Tengo pavor. Vuelvo cansada cada noche, cada mediodía, cada
tarde. Y cuando estoy, dormida, en un tren a las cero horas, tengo la certeza de
estar haciendo las cosas bien. Pero no estoy orgullosa de mí. Es un esfuerzo
que ni por asomo me hace feliz. Estoy cansada, sí. Hago las cosas bien, sí. Pero
no es lo que quiero hacer. Y, ¿qué es lo que quiero hacer?
Me aterra la idea de una vida en donde mi único alivio sea
llegar al fin de semana, donde mi meta más codiciada sean las vacaciones de
verano y donde la total y plena felicidad se encuentre en mi jubilación.
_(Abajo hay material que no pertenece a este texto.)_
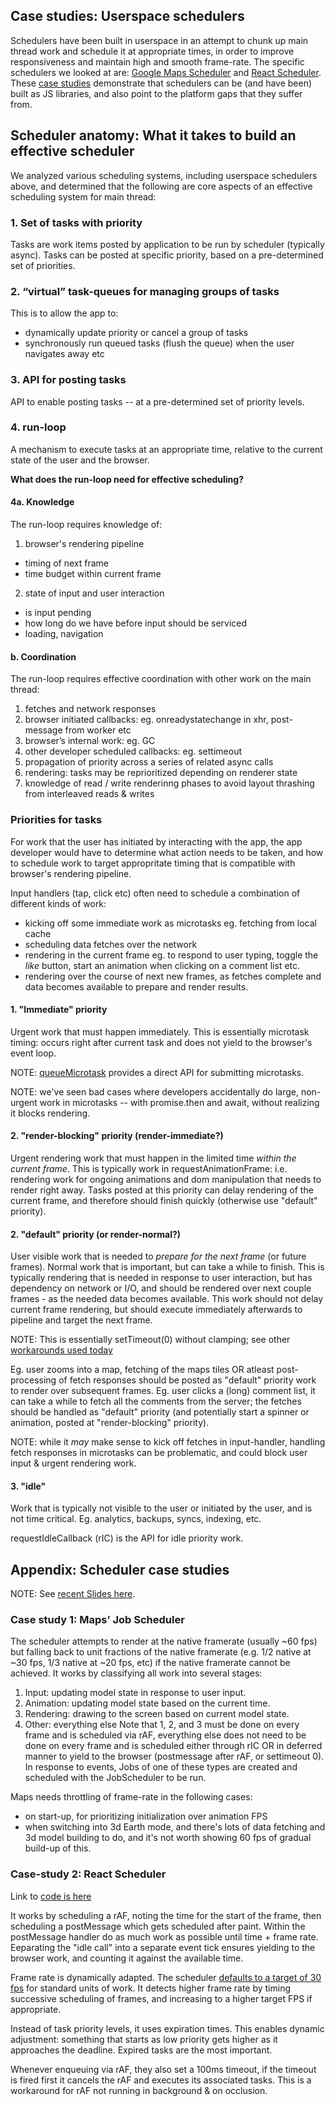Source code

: ## Case studies: Userspace schedulers
Schedulers have been built in userspace in an attempt to chunk up main thread work and schedule it at appropriate times, in order to improve responsiveness and maintain high and smooth frame-rate.
The specific schedulers we looked at are: [Google Maps Scheduler](https://github.com/spanicker/main-thread-scheduling#case-study-1-maps-job-scheduler) and [React Scheduler](https://github.com/spanicker/main-thread-scheduling#case-study-2-react-scheduler). These [case studies](https://github.com/spanicker/main-thread-scheduling#appendix-scheduler-case-studies) demonstrate that schedulers can be (and have been) built as JS libraries, and also point to the platform gaps that they suffer from.

## Scheduler anatomy: What it takes to build an effective scheduler
We analyzed various scheduling systems, including userspace schedulers above, and determined that the following are core aspects of an effective scheduling system for main thread:

### 1. Set of tasks with priority
Tasks are work items posted by application to be run by scheduler (typically async). Tasks can be posted at specific priority, based on a pre-determined set of priorities.

### 2. “virtual” task-queues for managing groups of tasks
This is to allow the app to:

* dynamically update priority or cancel a group of tasks
* synchronously run queued tasks (flush the queue) when the user navigates away etc

### 3. API for posting tasks
API to enable posting tasks -- at a pre-determined set of priority levels.

### 4. run-loop
A mechanism to execute tasks at an appropriate time, relative to the current state of the user and the browser.

**What does the run-loop need for effective scheduling?**
#### 4a. Knowledge

The run-loop requires knowledge of:
 1. browser's rendering pipeline
  * timing of next frame 
  * time budget within current frame
 2. state of input and user interaction
  * is input pending 
  * how long do we have before input should be serviced
  * loading, navigation

#### b. Coordination
The run-loop requires effective coordination with other work on the main thread:

 1. fetches and network responses
 2. browser initiated callbacks: eg. onreadystatechange in xhr, post-message from worker etc
 3. browser’s internal work: eg. GC
 4. other developer scheduled callbacks: eg. settimeout
 5. propagation of priority across a series of related async calls
 6. rendering: tasks may be reprioritized depending on renderer state
 7. knowledge of read / write renderinng phases to avoid layout thrashing from interleaved reads & writes

### Priorities for tasks

For work that the user has initiated by interacting with the app, the app developer would have to determine what action needs to be taken, and how to schedule work to target appropritate timing that is compatible with browser's rendering pipeline.

Input handlers (tap, click etc) often need to schedule a combination of different kinds of work:
* kicking off some immediate work as microtasks eg. fetching from local cache
* scheduling data fetches over the network
* rendering in the current frame eg. to respond to user typing, toggle the *like* button, start an animation when clicking on a comment list etc.
* rendering over the course of next new frames, as fetches complete and data becomes available to prepare and render results.

#### 1. "Immediate" priority
Urgent work that must happen immediately.
This is essentially microtask timing: occurs right after current task and does not yield to the browser's event loop.

NOTE: [queueMicrotask](https://fergald.github.io/docs/explainers/queueMicrotask.html) provides a direct API for submitting microtasks.

NOTE: we've seen bad cases where developers accidentally do large, non-urgent work in microtasks -- with promise.then and await, without realizing it blocks rendering.

#### 2. "render-blocking" priority (render-immediate?)
Urgent rendering work that must happen in the limited time *within the current frame*.
This is typically work in requestAnimationFrame: i.e. rendering work for ongoing animations and dom manipulation that needs to render right away.
Tasks posted at this priority can delay rendering of the current frame, and therefore should finish quickly (otherwise use "default" priority).

#### 2. "default" priority (or render-normal?)
User visible work that is needed to *prepare for the next frame* (or future frames).
Normal work that is important, but can take a while to finish.
This is typically rendering that is needed in response to user interaction, but has dependency on network or I/O, and should be rendered over next couple frames - as the needed data becomes available.
This work should not delay current frame rendering, but should execute immediately afterwards to pipeline and target the next frame.

NOTE: This is essentially setTimeout(0) without clamping; see other [workarounds used today](https://github.com/spanicker/main-thread-scheduling#3-after-paint-callback)

Eg. user zooms into a map, fetching of the maps tiles OR atleast post-processing of fetch responses should be posted as "default" priority work to render over subsequent frames.
Eg. user clicks a (long) comment list, it can take a while to fetch all the comments from the server; the fetches should be handled as "default" priority (and potentially start a spinner or animation, posted at "render-blocking" priority).

NOTE: while it *may* make sense to kick off fetches in input-handler, handling fetch responses in microtasks can be problematic, and could block user input & urgent rendering work.

#### 3. "idle"
Work that is typically not visible to the user or initiated by the user, and is not time critical.
Eg. analytics, backups, syncs, indexing, etc.

requestIdleCallback (rIC) is the API for idle priority work.

## Appendix: Scheduler case studies
NOTE: See [recent Slides here](https://docs.google.com/presentation/d/1HGBOAfVhmWoyOt2ETk-1Y2dOvuMyRnQ5AF7VrPBvfX0/edit).

### Case study 1: Maps’ Job Scheduler
The scheduler attempts to render at the native framerate (usually ~60 fps) but falling back to unit fractions of the native framerate (e.g. 1/2 native at ~30 fps, 1/3 native at ~20 fps, etc) if the native framerate cannot be achieved.
It works by classifying all work into several stages:
1. Input: updating model state in response to user input.
2. Animation: updating model state based on the current time.
3. Rendering: drawing to the screen based on current model state.
4. Other: everything else
Note that 1, 2, and 3 must be done on every frame and is scheduled via rAF, everything else does not need to be done on every frame and is scheduled either through rIC OR in deferred manner to yield to the browser (postmessage after rAF, or settimeout 0). 
In response to events, Jobs of one of these types are created and scheduled with the JobScheduler to be run.

Maps needs throttling of frame-rate in the following cases:

* on start-up, for prioritizing initialization over animation FPS 
* when switching into 3d Earth mode, and there's lots of data fetching and 3d model building to do, and it's not worth showing 60 fps of gradual build-up of this.

### Case-study 2: React Scheduler
Link to [code is here](https://github.com/facebook/react/blob/43a137d9c13064b530d95ba51138ec1607de2c99/packages/react-scheduler/src/ReactScheduler.js)

It works by scheduling a rAF, noting the time for the start of the frame, then scheduling a postMessage which gets scheduled after paint. Within the postMessage handler do as much work as possible until time + frame rate.
Eeparating the "idle call" into a separate event tick ensures yielding to the browser work, and counting it against the available time.

Frame rate is dynamically adapted. The scheduler [defaults to a target of 30 fps](https://github.com/facebook/react/blob/43a137d9c13064b530d95ba51138ec1607de2c99/packages/react-scheduler/src/ReactScheduler.js#L176) for standard units of work. It detects higher frame rate by timing successive scheduling of frames, and increasing to a higher target FPS if appropriate. 

Instead of task priority levels, it uses expiration times. This enables dynamic adjustment: something that starts as low priority gets higher as it approaches the deadline. Expired tasks are the most important.

Whenever enqueuing via rAF, they also set a 100ms timeout, if the timeout is fired first it cancels the rAF and executes its associated tasks. This is a workaround for rAF not running in background & on occlusion.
Quiero
disfrutar. Sé que los servicios médicos, los descuentos jubilatorios y los días
de vacaciones pagos van a ser la confirmación de que todo empieza a terminar
para mí. Y lo sufro. Quiero disfrutar.
¿Es tan mala la idea de llegar y dejar el trabajo en el
trabajo? Y de fondo escucho una patética canción infantil cantada por una persona
que vive en base a esa elección y otra vez me atemorizo de mí misma, de las decisiones
que puedo llegar a tomar.
Temo de mi incapacidad para tomar elecciones beneficiosas cuando dejo que mi desidia o tristeza las tome por mí. Temo de mí. Y es conmigo
con quien tengo que vivir. Es a mí a quién debo mi felicidad. Pero siento que
no puedo exigírsela, o que tengo demasiada desidia y tristeza para hacerlo.
Estoy desesperada. Desesperada por saber qué hacer. No.
Desesperada por saber qué querer. Quiero querer
algo.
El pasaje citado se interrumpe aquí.